To help celebrate Halloween, here are my top five fundraising horrors to avoid …
#1 – Window Envelopes
Window envelopes have no place in fundraising. What normally comes in window envelopes? That’s right, bills! Do you want your fundraising appeal or even worse your thank you letter to arrive looking like a bill? Get them out of your office ASAP.
#2 – Thasking
Never ask for anything when you say thank you. It cheapens it. When you say thank you, speak genuinely and say what you appreciate about donors. Don’t ask them for anything else. Don’t ask them to come in your event, don’t ask them to volunteer, and certainly don’t ask them for additional donation. Don’t even do it subtly by doing things like slipping an extra envelope in with your letter (just in case they want to send it back with a donation). There’s a term for that … it’s called a THASK (credit: Lynne Wester). A thank you ask. Don’t do it.
#3 – “If It Ain’t Broke Don’t Fix It”
Or another way it often comes up … “we’ve always done it this way.” It’s often said by a long time volunteer or founder. But you have to innovate. If you don’t the law of diminishing returns will eventually kick in and your fundraising will start heading in the wrong direction. You need a constant supply of fresh ideas and a boss/board that’s willing to support you as you implement them.
#4 – Monthly Fundraising Events
I’ve seen so organizations that can’t get ahead because they are constantly stuck in fundraising event planning. Some organizations even have events every single month! They think they need to do that to raise money. In truth, they are actually limiting the amount of money that they can raise because they don’t have the time to focus on building relationships with donors. I like to recommend that most nonprofits have no more than two big fundraising events in a year (unless they have a full time events coordinator). This gives you the space to make them unique events, have them highly sponsored (that’s where you make the money) and still have time to build donor relationships the rest of the year.
#5 – #GivingTuesday
I’ve talked about it before. I have a love hate relationship with #GivingTuesday.
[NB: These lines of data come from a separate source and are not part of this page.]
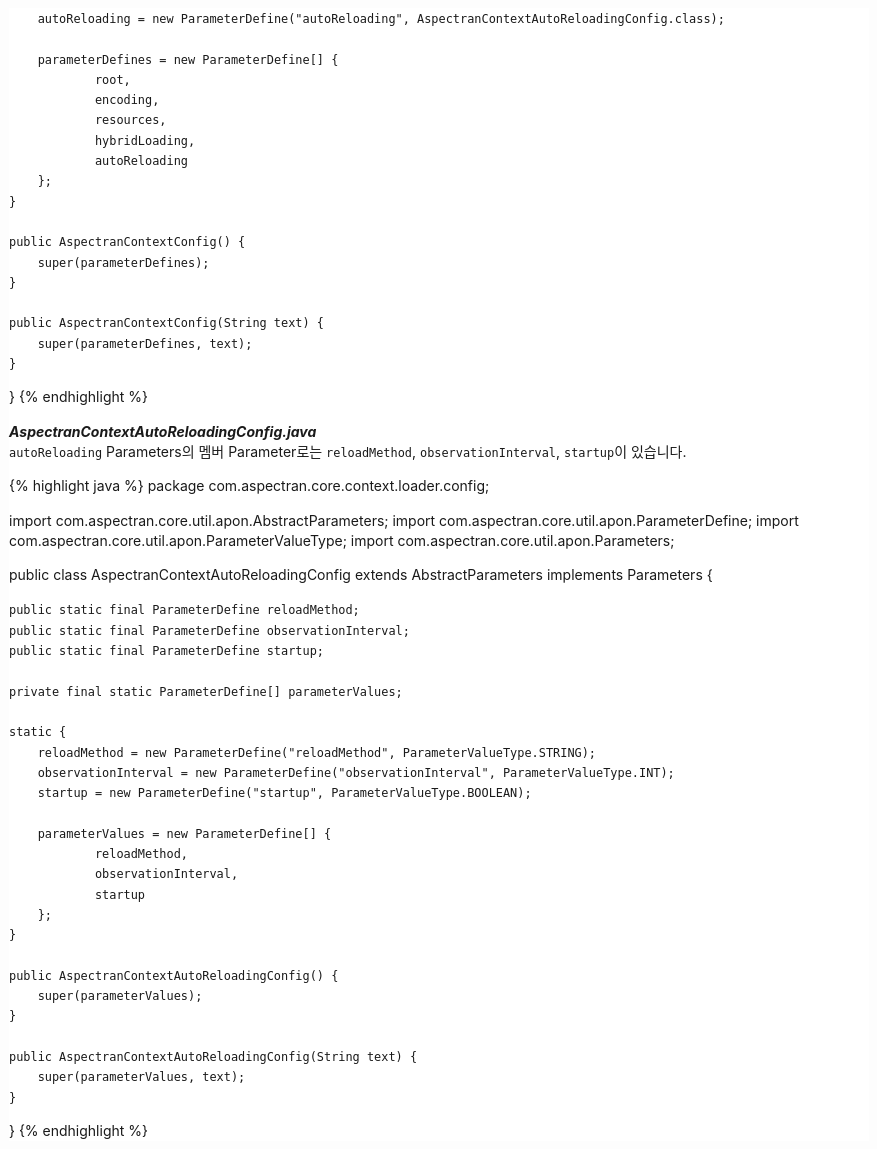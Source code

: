 		autoReloading = new ParameterDefine("autoReloading", AspectranContextAutoReloadingConfig.class);

		parameterDefines = new ParameterDefine[] {
				root,
				encoding,
				resources,
				hybridLoading,
				autoReloading
		};
	}

	public AspectranContextConfig() {
		super(parameterDefines);
	}

	public AspectranContextConfig(String text) {
		super(parameterDefines, text);
	}

}
{% endhighlight %}

***AspectranContextAutoReloadingConfig.java***  
`autoReloading` Parameters의 멤버 Parameter로는 `reloadMethod`, `observationInterval`, `startup`이 있습니다.

{% highlight java %}
package com.aspectran.core.context.loader.config;

import com.aspectran.core.util.apon.AbstractParameters;
import com.aspectran.core.util.apon.ParameterDefine;
import com.aspectran.core.util.apon.ParameterValueType;
import com.aspectran.core.util.apon.Parameters;

public class AspectranContextAutoReloadingConfig extends AbstractParameters implements Parameters {

	public static final ParameterDefine reloadMethod;
	public static final ParameterDefine observationInterval;
	public static final ParameterDefine startup;

	private final static ParameterDefine[] parameterValues;

	static {
		reloadMethod = new ParameterDefine("reloadMethod", ParameterValueType.STRING);
		observationInterval = new ParameterDefine("observationInterval", ParameterValueType.INT);
		startup = new ParameterDefine("startup", ParameterValueType.BOOLEAN);

		parameterValues = new ParameterDefine[] {
				reloadMethod,
				observationInterval,
				startup
		};
	}

	public AspectranContextAutoReloadingConfig() {
		super(parameterValues);
	}

	public AspectranContextAutoReloadingConfig(String text) {
		super(parameterValues, text);
	}

}
{% endhighlight %}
My primary issue with it is why would you want to solicit your donor on the same day that every single other organization that they support is soliciting them as well? You’re just bombarding them. So, what I like to do that day instead is to simply give thanks. Don’t ask for anything. Just reach out and thank them personally. You’ll really stand out from the crowd and they will remember it.
Those are my “Top 5 Fundraising Horrors.” I hope you can avoid them all this year (and every year). Happy Haloweeen!